I recently added Ubuntu to the list, but ran into an issue when I tested an automated install. The installer complained it was “Unable to locate package puppet.”
In the preseed
file, I tell the installer to also install this package
with a pkgsel
directive. (Later, using a late_command
directive,
the service is configured and started.)
d-i pkgsel/include string puppet
This worked great on Debian, but failed on the new Ubuntu mirror. It worked with the official mirror, though.
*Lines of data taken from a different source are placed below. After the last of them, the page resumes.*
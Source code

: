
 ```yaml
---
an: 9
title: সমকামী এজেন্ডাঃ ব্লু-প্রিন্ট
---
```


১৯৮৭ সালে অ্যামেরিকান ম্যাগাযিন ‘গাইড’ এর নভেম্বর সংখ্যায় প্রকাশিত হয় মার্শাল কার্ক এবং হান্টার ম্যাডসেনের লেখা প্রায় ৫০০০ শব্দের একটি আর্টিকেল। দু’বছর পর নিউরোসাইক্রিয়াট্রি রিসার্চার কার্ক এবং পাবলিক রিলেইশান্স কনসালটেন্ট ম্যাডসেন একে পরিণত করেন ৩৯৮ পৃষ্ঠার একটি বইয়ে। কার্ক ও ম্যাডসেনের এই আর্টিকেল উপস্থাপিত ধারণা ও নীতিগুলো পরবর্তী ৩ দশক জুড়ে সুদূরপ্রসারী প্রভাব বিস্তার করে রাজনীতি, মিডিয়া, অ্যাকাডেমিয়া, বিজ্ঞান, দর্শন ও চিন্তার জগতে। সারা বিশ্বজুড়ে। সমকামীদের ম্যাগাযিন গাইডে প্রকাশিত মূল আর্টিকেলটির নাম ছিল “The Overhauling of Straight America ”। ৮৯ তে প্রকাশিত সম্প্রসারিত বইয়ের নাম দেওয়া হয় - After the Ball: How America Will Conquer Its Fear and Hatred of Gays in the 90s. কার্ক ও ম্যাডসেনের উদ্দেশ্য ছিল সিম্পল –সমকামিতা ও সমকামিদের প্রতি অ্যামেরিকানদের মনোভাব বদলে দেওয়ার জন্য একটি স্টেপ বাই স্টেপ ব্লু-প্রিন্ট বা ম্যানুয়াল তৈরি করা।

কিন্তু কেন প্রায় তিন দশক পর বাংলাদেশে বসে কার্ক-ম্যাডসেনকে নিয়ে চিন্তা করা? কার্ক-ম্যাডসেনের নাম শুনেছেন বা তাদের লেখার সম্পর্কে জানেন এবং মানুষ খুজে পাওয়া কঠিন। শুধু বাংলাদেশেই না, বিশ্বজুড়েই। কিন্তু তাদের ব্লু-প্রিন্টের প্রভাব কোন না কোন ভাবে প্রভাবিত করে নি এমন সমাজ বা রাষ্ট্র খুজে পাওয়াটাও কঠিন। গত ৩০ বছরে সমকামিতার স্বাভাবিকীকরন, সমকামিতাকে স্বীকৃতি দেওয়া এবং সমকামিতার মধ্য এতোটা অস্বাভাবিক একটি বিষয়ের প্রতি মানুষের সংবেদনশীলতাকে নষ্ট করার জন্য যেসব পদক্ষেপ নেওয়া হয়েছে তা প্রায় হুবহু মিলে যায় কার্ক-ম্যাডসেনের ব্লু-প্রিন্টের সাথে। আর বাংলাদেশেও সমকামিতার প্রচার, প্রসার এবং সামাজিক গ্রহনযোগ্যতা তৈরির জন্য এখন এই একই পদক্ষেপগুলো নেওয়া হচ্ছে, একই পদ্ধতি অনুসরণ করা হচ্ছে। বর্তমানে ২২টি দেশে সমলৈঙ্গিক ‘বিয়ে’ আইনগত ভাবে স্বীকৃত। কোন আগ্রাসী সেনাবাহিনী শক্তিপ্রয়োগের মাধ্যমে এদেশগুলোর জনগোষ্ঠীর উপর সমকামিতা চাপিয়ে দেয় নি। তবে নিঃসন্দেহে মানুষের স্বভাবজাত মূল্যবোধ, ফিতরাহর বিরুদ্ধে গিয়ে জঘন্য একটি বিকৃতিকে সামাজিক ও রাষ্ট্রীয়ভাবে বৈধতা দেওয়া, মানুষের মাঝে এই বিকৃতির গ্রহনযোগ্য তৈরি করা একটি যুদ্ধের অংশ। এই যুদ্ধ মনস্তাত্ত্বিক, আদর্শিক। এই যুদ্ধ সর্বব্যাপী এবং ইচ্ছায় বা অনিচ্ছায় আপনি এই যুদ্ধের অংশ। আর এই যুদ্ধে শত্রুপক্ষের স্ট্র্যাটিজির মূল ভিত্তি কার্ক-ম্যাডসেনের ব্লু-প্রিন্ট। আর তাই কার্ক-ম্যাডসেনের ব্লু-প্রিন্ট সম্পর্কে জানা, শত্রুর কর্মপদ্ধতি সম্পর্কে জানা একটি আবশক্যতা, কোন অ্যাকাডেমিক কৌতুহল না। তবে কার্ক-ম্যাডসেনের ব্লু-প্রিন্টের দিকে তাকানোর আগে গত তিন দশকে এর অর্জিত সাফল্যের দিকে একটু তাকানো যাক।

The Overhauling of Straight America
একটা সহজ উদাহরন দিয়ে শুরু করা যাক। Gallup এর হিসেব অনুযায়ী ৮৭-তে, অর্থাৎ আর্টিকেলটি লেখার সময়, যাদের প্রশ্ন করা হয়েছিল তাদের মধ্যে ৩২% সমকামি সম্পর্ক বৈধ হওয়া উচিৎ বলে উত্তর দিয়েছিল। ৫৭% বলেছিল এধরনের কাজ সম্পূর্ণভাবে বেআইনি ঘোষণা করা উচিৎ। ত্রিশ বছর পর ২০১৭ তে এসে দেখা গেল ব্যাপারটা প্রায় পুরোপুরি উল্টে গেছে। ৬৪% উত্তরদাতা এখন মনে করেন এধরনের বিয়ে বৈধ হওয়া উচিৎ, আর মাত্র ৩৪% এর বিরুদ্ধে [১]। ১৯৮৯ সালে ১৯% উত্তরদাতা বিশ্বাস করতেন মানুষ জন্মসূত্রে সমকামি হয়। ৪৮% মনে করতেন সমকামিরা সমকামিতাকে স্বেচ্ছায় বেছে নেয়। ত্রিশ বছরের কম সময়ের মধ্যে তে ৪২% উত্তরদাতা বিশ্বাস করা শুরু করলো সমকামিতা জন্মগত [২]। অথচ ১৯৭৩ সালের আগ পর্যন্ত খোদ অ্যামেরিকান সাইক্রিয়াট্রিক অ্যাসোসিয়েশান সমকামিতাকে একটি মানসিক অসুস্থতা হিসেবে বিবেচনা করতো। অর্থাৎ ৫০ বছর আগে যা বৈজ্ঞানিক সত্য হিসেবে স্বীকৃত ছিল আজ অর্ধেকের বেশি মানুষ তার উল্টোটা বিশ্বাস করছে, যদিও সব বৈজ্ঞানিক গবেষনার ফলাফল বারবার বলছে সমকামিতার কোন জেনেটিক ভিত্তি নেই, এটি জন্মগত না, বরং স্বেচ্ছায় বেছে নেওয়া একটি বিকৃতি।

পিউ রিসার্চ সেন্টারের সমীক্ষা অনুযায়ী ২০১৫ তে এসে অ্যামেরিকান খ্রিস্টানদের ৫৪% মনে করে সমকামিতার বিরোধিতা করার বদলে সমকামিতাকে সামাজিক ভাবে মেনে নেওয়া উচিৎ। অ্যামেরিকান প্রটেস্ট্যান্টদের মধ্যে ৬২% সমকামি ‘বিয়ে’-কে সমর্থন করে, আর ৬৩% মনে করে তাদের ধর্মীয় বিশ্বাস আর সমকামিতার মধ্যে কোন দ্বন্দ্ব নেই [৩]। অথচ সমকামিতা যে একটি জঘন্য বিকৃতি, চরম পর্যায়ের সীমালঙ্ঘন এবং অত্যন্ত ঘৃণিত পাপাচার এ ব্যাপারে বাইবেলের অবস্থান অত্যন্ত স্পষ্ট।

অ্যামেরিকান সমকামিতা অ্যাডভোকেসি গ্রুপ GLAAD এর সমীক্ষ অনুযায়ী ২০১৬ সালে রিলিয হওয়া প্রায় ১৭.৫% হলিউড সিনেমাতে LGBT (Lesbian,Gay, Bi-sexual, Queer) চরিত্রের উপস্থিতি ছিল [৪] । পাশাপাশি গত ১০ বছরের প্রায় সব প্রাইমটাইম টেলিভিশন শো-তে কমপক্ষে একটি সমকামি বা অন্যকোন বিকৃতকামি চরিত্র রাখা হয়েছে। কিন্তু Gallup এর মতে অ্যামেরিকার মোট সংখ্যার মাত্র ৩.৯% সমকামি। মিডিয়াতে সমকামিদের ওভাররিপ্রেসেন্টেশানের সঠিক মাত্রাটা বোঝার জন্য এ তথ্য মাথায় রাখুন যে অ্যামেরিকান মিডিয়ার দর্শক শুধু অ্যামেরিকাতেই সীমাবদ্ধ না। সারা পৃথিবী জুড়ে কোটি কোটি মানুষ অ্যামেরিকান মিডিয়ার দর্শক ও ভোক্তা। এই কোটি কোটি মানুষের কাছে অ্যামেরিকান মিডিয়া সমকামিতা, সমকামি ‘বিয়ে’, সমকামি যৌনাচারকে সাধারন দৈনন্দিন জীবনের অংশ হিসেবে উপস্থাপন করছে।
After a bit of investigation, I discovered that the default Ubuntu install, unlike Debian, is configured for multiarch (at least on the releases I tested.)
debian:~$ lsb_release -a
Distributor ID: Debian
Description: Debian GNU/Linux 10 (buster)
Release: 10
Codename: buster
debian:~$ dpkg --print-foreign-architectures
debian:~$
ubuntu:~$ lsb_release -a
Distributor ID: Ubuntu
Description: Ubuntu 18.04.5 LTS
Release: 18.04
Codename: bionic
ubuntu:~$ dpkg --print-foreign-architectures
i386
ubuntu:~$
It was failing with the new mirror because I had limited the mirrored
architectures to amd64
, as I don’t have any 32-bit installs.
ARCH_INCLUDE="amd64 source"
Looking at my options to fix this, I could:
- remove the architecture with a
dpkg --remove-architecture i386
- try to disable multiarch with a
preseed
command - specify
deb [arch=amd64] https://...
in each of the apt sources to override the architectures apt uses - add the i386 binaries to the mirror
I wanted others to be able to use this without any additional
configuration so I chose the last option and just added i386
to the
list in ftpsync-ubuntu.conf
and manually ran the mirror script.
ARCH_INCLUDE="amd64 i386 source"
This added about 300GB to the local archive. Now, I have fully-automated PXE netboot installs for Ubuntu.